By default uses Snappy compression, please checkout https://github.com/pinterest/secor for more information.
docker run -e ZOOKEEPER_QUORUM=zookeeper.service.consul:2181 -e SECOR_S3_BUCKET=test-bucket sagent/secor
Can be configured using environment variables:
Variable Name | Configuration Option |
---|---|
DEBUG | Enable some debug logging (default false ) |
ZOOKEEPER_QUORUM | Zookeeper quorum (required) |
AWS_ACCESS_KEY | AWS Access key (required) |
AWS_SECRET_KEY | AWS Secret access key (required) |
SECOR_S3_BUCKET | Target S3 bucket (required) |
KAFKA_SEED_BROKER_HOST | Kafka broker hosts (not required?) |
SECOR_MAX_FILE_BYTES | Max bytes per file (default 200000000 ) |
SECOR_MAX_FILE_SECONDS | Max time per file (default 3600 ) |
SECOR_KAFKA_TOPIC_FILTER | Regexp filter which topics it should replicate (default .* ) |
SECOR_MESSAGE_PARSER | Which message parser to use (default OffsetMessageParser ) |
SECOR_TIMESTAMP_NAME | When using DateMessageParser what field to use in the JSON (default timestamp ) |
SECOR_TIMESTAMP_SEPARATOR | Separator for defining SECOR_TIMESTAMP_NAME in a nested structure (e.g. JSON) |
SECOR_TIMESTAMP_PATTERN | When using DateMessageParser what format the timestamp is (default timestamp ) |
SECOR_WRITER_FACTORY | What WriterFactory to use (default SequenceFileReaderWriterFactory ) |
SECOR_GROUP | Name that is used for S3 path and as Kafka consumer name. (default secor_backup ) |
Secor can create two consumer groups:
- Backup consumer group
- Partition consumer group
The Backup consumer group will persist all messages to S3 as they are received by Kafka.
The Partition consumer group persists messages according to a timestamp field (this can be specified with the SECOR_TIMESTAMP_NAME
environment variable). This consumer group makes it easier for S3 data to be ingested by tools such as Apache Hive or Presto.
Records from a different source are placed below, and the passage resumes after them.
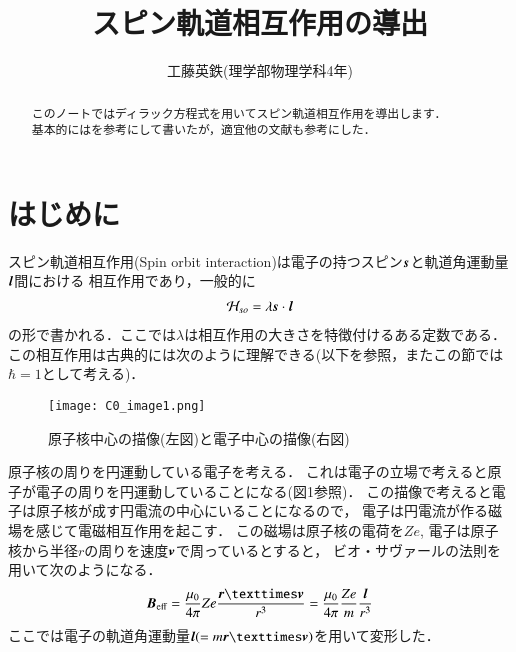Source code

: \documentclass[a4paper,11pt]{jsarticle}
\numberwithin{equation}{section}
\newcommand{\bvec}[1]{\mbox{\boldmath $#1$}}
\begin{document}
\title{スピン軌道相互作用の導出}
\author{工藤英鉄(理学部物理学科4年)}
\date{}
\maketitle

\setcounter{section}{0}

\begin{abstract}
  このノートではディラック方程式を用いてスピン軌道相互作用を導出します．\\
  基本的には\cite{II}を参考にして書いたが，適宜他の文献も参考にした．
\end{abstract} 

\section{はじめに}
スピン軌道相互作用(Spin orbit interaction)は電子の持つスピン$\bvec{s}$と軌道角運動量$\bvec{l}$間における
相互作用であり，一般的に
\begin{align}
  \mathcal{H} _{so} =\lambda \bvec{s}\cdot \bvec{l}
\end{align}
の形で書かれる．ここでは$\lambda$は相互作用の大きさを特徴付けるある定数である．
この相互作用は古典的には次のように理解できる(以下\cite{soi}を参照，またこの節では$\hbar=1$として考える)．

\begin{wrapfigure}{r}[0pt]{0.4\textwidth}
  \centering
    \texttt{[image: C0\_image1.png]}
  \caption{原子核中心の描像(左図)と電子中心の描像(右図)}
  \label{fig:1}
 \end{wrapfigure}

原子核の周りを円運動している電子を考える．
これは電子の立場で考えると原子が電子の周りを円運動していることになる(図1参照)．
この描像で考えると電子は原子核が成す円電流の中心にいることになるので，
電子は円電流が作る磁場を感じて電磁相互作用を起こす．
この磁場は原子核の電荷を$Ze$, 電子は原子核から半径$r$の周りを速度$\bvec{v}$で周っているとすると，
ビオ・サヴァールの法則を用いて次のようになる．
\begin{align}
  \bvec{B}_{\text{eff}} =\frac{\mu_0}{4\pi}Ze\frac{\bvec{r}×\bvec{v}}{r^3} 
  = \frac{\mu_0}{4\pi}\frac{Ze}{m}\frac{ \bvec{l}}{r^3}
\end{align}
ここでは電子の軌道角運動量$\bvec{l}(=m\bvec{r}×\bvec{v})$を用いて変形した．
\end{document}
Files get stored in S3 according to the following pattern for the backup consumer group:
s3://<bucket>/<backup consumer name>/<topic>/<offset>/<secor version>_<kafka_partition>_<first_message_offset>.seq
And stored like this for the partition consumer group:
s3://<bucket>/<partition consumer name>/<topic>/<date>/<secor version>_<kafka_partition>_<first_message_offset>.seq
The files get stored as Hadoop SequenceFiles and thus have to be decoded with a library that can handle these files.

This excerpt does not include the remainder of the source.